## TASK DESCRIPTION:
Each line with the string "choose" is to be copied from the records below.

RECORD EXCERPTS START

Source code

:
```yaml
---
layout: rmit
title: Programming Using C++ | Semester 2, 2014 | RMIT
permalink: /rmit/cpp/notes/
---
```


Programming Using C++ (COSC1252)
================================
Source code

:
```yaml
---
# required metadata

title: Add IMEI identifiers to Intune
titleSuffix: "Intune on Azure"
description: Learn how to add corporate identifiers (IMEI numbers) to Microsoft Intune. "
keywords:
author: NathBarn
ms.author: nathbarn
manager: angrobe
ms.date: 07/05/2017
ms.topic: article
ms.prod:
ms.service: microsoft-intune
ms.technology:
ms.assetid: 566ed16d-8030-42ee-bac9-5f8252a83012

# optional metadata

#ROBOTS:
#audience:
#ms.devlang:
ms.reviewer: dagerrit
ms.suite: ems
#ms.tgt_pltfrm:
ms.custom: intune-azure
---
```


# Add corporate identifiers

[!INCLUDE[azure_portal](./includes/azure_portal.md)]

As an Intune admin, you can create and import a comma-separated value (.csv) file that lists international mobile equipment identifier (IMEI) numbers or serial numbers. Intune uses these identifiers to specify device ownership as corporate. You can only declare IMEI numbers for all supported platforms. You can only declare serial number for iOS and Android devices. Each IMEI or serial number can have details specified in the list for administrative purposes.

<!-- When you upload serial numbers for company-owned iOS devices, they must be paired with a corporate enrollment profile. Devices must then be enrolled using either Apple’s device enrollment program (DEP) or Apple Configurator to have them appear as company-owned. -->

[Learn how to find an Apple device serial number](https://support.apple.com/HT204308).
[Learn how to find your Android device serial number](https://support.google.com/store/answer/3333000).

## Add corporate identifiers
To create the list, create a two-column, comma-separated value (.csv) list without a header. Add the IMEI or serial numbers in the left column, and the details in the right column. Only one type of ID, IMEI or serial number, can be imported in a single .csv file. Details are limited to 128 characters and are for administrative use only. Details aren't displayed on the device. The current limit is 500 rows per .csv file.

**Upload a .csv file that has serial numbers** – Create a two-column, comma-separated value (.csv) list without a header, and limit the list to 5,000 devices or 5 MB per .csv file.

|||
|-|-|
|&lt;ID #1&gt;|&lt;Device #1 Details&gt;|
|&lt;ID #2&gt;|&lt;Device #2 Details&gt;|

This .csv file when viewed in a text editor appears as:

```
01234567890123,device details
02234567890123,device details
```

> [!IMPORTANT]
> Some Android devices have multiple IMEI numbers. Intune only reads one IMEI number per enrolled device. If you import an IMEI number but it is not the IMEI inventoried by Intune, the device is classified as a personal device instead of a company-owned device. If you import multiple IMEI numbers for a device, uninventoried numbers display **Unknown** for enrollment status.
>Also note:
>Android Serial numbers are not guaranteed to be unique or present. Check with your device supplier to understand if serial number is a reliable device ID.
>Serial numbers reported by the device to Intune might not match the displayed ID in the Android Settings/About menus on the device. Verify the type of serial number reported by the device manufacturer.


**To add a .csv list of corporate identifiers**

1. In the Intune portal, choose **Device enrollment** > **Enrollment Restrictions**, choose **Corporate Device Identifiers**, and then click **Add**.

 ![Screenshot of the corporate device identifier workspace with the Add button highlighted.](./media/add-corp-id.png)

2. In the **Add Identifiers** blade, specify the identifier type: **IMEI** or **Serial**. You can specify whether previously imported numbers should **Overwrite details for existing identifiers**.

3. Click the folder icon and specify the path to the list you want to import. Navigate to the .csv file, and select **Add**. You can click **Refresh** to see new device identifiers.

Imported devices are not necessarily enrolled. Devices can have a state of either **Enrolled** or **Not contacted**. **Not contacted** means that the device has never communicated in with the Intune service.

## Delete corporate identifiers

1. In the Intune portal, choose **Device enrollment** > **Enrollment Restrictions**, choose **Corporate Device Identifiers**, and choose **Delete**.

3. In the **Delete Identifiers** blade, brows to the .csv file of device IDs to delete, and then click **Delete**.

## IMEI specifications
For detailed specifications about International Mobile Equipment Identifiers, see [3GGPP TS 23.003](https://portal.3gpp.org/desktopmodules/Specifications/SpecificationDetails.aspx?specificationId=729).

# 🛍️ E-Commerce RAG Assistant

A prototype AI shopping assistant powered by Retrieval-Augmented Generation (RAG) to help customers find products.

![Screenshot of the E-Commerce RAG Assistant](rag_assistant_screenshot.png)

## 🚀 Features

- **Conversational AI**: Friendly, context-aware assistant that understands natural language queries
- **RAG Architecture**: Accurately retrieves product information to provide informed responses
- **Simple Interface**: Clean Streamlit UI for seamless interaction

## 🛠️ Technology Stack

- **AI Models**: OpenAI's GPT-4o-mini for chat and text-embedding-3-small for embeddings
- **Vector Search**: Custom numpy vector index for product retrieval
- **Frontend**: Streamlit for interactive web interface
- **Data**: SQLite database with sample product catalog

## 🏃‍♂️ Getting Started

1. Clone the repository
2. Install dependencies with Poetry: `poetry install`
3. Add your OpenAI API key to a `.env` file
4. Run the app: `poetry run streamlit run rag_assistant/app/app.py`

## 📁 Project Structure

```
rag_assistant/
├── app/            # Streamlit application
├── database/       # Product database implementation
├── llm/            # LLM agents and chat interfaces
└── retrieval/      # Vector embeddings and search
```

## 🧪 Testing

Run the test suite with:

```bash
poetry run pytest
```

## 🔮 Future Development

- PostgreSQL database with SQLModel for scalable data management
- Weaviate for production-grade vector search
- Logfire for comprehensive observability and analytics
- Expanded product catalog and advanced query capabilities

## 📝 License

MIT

RECORD EXCERPTS END
RECORD EXCERPTS START

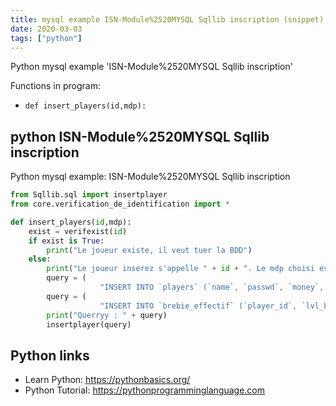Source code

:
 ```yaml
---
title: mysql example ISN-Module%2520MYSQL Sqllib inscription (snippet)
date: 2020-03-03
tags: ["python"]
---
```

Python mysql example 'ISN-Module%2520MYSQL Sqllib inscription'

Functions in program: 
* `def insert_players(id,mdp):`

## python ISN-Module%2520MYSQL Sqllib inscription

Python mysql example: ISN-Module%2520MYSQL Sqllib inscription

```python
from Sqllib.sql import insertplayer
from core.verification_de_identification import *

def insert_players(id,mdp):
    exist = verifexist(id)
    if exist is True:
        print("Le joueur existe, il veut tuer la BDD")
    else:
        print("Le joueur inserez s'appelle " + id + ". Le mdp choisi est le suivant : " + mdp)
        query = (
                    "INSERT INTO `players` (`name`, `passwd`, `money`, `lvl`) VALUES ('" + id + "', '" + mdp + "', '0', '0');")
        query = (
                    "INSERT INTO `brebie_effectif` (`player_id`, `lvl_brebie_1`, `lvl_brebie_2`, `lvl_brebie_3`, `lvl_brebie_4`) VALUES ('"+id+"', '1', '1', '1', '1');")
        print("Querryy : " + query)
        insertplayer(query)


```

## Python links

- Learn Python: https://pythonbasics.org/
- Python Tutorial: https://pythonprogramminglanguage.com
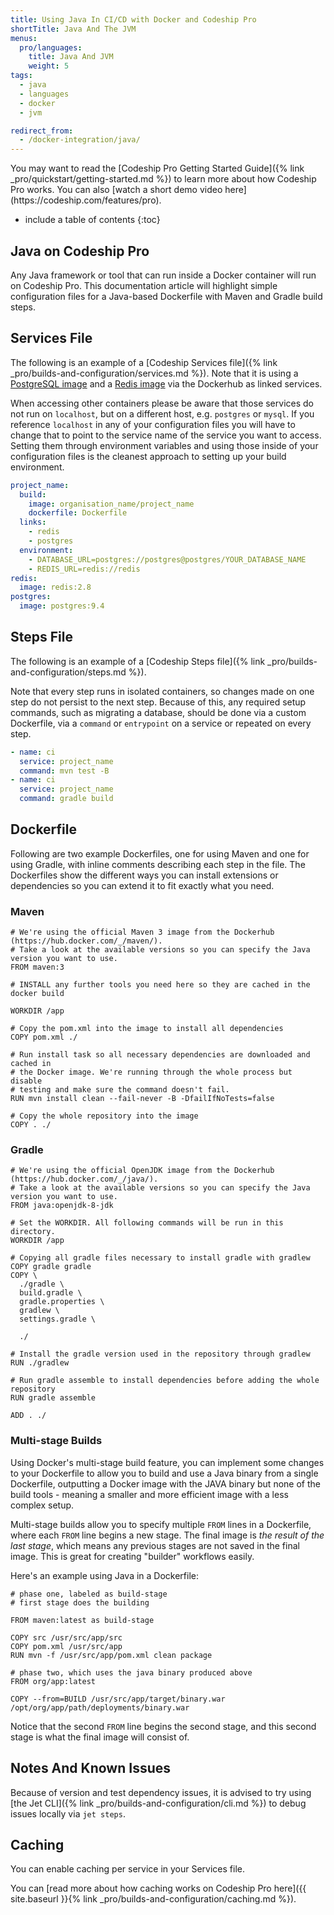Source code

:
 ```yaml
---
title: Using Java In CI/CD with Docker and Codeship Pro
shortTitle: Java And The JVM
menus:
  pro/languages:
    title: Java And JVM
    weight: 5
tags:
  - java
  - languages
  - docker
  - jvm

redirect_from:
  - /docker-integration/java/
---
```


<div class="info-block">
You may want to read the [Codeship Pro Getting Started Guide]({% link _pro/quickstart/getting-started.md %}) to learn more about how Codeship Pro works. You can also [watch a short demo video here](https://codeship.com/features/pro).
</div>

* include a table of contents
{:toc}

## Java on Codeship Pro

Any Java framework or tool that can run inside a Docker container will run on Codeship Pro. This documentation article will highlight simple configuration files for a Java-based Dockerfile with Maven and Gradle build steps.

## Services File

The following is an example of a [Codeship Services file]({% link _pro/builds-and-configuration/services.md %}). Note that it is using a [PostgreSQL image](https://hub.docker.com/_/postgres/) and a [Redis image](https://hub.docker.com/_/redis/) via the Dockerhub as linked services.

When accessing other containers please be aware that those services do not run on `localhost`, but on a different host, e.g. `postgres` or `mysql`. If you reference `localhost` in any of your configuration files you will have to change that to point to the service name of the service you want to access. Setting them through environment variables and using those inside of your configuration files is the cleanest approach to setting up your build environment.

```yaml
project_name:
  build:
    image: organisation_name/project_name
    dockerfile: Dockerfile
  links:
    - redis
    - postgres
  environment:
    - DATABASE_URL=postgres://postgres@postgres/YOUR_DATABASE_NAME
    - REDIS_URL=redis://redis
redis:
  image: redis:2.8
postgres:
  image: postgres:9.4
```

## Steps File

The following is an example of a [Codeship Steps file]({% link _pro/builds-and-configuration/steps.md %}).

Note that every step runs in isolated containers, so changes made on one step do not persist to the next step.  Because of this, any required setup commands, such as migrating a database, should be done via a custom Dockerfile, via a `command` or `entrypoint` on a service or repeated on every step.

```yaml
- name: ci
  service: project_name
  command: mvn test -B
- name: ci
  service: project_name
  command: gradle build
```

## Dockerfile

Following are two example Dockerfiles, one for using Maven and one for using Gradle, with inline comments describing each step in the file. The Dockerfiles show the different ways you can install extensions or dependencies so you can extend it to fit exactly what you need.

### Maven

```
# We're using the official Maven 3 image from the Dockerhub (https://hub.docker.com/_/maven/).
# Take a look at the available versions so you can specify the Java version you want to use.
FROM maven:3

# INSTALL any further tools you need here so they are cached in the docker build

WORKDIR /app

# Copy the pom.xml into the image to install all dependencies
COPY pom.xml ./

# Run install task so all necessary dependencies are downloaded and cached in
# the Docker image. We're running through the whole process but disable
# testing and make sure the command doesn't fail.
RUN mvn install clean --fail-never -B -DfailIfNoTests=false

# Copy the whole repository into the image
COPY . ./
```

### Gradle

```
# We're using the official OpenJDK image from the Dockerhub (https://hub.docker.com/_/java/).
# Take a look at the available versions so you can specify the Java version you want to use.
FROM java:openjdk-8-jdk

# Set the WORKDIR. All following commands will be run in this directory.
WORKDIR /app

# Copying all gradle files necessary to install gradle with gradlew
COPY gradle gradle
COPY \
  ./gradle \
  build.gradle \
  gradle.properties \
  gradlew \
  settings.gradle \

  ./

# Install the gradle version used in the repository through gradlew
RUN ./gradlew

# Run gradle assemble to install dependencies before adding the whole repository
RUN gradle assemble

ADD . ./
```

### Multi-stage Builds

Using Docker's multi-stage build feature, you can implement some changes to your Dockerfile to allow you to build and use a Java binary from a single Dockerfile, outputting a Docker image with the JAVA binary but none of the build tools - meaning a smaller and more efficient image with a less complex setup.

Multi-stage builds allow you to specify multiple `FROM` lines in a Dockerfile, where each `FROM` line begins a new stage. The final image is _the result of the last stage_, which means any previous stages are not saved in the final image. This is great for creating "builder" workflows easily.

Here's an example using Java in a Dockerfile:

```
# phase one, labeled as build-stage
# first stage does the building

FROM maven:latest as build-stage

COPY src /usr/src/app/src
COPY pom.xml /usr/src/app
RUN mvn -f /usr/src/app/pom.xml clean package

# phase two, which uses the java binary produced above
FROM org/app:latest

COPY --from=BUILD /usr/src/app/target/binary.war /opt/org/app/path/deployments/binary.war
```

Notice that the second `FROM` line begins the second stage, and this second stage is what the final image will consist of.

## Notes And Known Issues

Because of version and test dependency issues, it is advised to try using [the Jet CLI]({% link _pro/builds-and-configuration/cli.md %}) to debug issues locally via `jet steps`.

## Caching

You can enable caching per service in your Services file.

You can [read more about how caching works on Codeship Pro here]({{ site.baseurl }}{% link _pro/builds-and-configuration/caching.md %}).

RECORD EXCERPTS END

## RESULT FOR THIS EXERCISE:
1. In the Intune portal, choose **Device enrollment** > **Enrollment Restrictions**, choose **Corporate Device Identifiers**, and then click **Add**.
1. In the Intune portal, choose **Device enrollment** > **Enrollment Restrictions**, choose **Corporate Device Identifiers**, and choose **Delete**.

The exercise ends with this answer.